### Instructions for the task
One number is the whole answer: the tally of lines in the records that include the word "this".

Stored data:
··········
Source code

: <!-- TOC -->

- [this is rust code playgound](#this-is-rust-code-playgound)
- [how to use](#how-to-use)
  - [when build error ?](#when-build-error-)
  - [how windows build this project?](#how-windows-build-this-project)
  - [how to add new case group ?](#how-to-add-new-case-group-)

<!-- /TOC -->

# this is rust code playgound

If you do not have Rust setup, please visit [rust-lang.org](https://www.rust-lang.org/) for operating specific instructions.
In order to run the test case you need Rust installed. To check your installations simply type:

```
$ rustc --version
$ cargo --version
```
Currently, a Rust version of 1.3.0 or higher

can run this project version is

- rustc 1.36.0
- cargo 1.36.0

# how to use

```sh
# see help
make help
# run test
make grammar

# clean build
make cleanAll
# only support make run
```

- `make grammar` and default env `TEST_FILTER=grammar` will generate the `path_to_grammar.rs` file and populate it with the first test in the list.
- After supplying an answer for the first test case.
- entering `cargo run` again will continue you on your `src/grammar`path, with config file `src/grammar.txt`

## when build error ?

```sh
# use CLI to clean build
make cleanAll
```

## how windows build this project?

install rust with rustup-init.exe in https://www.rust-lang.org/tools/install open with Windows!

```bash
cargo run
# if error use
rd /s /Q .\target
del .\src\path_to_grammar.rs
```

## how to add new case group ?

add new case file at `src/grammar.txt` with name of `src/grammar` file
··········
### Worked solution
5